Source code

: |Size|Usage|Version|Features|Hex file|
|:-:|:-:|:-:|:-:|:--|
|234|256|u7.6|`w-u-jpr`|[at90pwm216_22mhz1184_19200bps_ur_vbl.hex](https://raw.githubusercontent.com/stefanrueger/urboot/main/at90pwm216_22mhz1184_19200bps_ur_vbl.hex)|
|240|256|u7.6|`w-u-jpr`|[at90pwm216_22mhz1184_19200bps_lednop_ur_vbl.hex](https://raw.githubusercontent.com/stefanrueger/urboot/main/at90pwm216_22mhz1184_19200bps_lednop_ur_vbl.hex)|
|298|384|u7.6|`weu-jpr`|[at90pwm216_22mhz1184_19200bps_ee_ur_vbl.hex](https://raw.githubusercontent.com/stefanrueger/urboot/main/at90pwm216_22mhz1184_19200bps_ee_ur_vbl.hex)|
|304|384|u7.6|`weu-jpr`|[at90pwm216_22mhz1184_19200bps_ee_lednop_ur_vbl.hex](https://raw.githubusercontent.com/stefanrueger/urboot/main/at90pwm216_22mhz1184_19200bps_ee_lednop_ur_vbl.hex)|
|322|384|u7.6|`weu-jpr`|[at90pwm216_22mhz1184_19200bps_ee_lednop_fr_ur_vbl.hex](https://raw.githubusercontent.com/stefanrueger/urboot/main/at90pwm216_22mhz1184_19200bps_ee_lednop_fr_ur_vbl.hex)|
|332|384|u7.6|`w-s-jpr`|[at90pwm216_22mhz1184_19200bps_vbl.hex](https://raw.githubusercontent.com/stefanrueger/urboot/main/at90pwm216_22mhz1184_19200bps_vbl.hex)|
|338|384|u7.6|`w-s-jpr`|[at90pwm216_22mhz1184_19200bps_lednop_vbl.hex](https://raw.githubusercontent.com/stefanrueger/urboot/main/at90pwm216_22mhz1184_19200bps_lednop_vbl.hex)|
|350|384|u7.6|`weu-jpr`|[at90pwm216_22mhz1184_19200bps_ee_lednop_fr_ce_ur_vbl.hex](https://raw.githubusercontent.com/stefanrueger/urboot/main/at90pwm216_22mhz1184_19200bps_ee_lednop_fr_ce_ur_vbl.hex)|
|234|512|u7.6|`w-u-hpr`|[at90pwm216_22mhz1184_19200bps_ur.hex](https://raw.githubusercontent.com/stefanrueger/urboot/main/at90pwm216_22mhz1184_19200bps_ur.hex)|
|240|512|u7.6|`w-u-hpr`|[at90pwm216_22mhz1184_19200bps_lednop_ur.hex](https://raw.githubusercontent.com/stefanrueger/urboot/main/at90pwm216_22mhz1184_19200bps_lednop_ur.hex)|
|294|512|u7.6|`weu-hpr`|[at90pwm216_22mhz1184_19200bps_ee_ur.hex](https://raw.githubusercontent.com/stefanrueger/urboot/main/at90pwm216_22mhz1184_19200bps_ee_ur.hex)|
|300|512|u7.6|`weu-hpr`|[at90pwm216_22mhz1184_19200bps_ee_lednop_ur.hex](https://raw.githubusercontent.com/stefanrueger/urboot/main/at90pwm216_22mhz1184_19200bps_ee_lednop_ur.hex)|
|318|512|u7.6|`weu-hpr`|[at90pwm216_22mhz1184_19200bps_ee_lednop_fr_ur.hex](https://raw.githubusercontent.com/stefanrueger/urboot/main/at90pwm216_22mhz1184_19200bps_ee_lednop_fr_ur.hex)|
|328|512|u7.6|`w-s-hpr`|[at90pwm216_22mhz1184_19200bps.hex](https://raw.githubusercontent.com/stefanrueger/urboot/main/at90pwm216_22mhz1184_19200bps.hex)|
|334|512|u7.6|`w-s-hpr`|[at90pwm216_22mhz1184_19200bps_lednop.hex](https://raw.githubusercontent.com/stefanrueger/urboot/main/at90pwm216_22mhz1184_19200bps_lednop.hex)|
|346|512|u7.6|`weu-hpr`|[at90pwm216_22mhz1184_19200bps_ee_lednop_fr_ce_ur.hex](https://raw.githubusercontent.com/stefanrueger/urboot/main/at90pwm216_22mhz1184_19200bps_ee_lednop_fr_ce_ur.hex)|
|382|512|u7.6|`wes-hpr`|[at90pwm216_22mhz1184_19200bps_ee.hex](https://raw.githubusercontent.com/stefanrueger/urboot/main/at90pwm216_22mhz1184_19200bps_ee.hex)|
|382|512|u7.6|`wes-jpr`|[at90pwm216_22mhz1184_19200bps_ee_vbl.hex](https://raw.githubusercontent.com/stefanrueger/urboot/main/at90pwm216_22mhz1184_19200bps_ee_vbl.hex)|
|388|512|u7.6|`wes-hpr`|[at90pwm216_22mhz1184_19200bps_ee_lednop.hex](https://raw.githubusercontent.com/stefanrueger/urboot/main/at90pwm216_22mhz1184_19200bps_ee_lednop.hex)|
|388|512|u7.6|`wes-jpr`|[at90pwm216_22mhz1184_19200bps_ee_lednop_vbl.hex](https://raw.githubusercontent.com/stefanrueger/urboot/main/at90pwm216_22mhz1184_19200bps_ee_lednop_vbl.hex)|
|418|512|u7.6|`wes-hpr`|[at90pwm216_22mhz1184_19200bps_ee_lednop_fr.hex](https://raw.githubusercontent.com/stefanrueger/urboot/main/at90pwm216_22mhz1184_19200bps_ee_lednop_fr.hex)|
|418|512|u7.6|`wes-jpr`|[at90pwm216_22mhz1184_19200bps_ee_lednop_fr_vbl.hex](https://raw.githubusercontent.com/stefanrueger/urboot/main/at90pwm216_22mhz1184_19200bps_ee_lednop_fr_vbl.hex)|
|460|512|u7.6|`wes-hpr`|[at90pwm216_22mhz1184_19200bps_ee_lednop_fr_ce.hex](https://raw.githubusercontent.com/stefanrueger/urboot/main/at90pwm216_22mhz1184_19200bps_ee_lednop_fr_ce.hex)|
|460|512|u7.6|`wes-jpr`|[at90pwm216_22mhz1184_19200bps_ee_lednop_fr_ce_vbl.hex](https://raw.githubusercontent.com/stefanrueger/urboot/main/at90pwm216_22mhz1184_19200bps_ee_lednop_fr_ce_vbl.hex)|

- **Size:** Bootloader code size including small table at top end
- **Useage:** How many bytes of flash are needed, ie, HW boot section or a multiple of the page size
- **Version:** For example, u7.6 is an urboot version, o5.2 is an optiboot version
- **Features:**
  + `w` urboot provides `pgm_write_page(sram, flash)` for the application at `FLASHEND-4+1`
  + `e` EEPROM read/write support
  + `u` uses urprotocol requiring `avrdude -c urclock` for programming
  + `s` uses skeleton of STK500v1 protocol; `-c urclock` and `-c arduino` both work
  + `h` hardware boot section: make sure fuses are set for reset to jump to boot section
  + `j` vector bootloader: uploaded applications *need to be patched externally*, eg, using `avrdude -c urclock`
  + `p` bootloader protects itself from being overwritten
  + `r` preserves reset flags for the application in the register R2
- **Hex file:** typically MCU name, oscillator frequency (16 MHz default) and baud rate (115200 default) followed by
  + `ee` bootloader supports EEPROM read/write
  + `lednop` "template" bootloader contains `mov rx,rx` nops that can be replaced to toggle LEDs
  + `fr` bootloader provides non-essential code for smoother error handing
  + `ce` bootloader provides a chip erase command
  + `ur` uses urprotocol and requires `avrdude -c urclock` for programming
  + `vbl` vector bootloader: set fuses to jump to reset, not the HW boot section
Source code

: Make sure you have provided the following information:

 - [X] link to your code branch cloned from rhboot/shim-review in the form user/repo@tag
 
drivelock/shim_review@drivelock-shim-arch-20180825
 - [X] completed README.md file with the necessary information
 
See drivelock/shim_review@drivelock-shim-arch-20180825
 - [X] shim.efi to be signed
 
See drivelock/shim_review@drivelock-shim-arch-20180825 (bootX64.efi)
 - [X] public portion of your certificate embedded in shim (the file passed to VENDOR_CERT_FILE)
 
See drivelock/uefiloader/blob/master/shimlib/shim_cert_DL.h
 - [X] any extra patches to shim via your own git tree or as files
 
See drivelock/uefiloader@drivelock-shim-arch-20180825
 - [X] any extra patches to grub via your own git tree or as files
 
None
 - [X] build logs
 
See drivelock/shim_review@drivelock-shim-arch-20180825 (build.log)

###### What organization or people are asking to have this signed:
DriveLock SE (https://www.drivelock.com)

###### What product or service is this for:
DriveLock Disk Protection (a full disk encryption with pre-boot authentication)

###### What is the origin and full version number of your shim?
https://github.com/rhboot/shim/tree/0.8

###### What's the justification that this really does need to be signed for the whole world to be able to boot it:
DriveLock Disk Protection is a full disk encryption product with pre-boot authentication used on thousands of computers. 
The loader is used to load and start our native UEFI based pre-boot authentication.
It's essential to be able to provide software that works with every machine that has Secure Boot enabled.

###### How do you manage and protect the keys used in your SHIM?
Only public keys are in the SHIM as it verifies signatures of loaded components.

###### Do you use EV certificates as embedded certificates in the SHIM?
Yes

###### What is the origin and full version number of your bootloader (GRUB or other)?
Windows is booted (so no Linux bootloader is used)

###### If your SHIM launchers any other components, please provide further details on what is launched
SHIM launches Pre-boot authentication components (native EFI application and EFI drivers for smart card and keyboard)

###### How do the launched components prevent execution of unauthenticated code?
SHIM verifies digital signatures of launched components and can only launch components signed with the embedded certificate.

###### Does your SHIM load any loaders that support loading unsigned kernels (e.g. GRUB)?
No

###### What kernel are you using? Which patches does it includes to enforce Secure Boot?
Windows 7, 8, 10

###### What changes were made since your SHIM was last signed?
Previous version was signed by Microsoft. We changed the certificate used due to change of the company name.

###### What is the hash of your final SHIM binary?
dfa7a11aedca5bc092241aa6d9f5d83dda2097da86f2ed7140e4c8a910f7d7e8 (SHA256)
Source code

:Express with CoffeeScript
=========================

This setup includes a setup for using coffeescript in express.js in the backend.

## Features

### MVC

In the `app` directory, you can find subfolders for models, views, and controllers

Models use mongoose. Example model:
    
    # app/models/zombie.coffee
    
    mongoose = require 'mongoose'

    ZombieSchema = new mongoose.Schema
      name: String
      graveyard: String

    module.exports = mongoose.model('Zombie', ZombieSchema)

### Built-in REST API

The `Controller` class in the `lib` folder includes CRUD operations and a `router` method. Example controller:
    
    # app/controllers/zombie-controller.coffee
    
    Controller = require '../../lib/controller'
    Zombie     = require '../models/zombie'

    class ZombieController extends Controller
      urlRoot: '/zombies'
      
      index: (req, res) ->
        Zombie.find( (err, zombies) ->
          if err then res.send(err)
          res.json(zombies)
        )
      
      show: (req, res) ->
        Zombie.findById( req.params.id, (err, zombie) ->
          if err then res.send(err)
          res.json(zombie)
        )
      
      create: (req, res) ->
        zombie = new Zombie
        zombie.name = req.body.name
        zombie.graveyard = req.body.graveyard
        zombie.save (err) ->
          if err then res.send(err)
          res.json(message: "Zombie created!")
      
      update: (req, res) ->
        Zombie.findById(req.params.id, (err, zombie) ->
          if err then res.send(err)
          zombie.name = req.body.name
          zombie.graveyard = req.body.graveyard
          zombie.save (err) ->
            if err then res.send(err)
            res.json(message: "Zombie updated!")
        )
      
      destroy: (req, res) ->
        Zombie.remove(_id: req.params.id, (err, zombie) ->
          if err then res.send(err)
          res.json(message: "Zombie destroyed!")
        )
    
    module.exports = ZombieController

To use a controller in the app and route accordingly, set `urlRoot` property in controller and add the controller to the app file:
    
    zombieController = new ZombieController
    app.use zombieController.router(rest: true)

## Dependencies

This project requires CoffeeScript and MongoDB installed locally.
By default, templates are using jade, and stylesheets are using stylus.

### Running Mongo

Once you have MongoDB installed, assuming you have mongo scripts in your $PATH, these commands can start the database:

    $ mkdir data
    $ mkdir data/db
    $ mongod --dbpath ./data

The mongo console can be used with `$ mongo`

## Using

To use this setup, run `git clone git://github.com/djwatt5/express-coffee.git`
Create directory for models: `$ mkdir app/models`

☆ ☆ ☆

WHAT TO WORK ON -
Scan the lines above for "Windows is booted" and for "###### How do the". Repeat exactly the line holding each of them and every line in between.

RESULT FOR THIS EXERCISE -
Windows is booted (so no Linux bootloader is used)

###### If your SHIM launchers any other components, please provide further details on what is launched
SHIM launches Pre-boot authentication components (native EFI application and EFI drivers for smart card and keyboard)

###### How do the launched components prevent execution of unauthenticated code?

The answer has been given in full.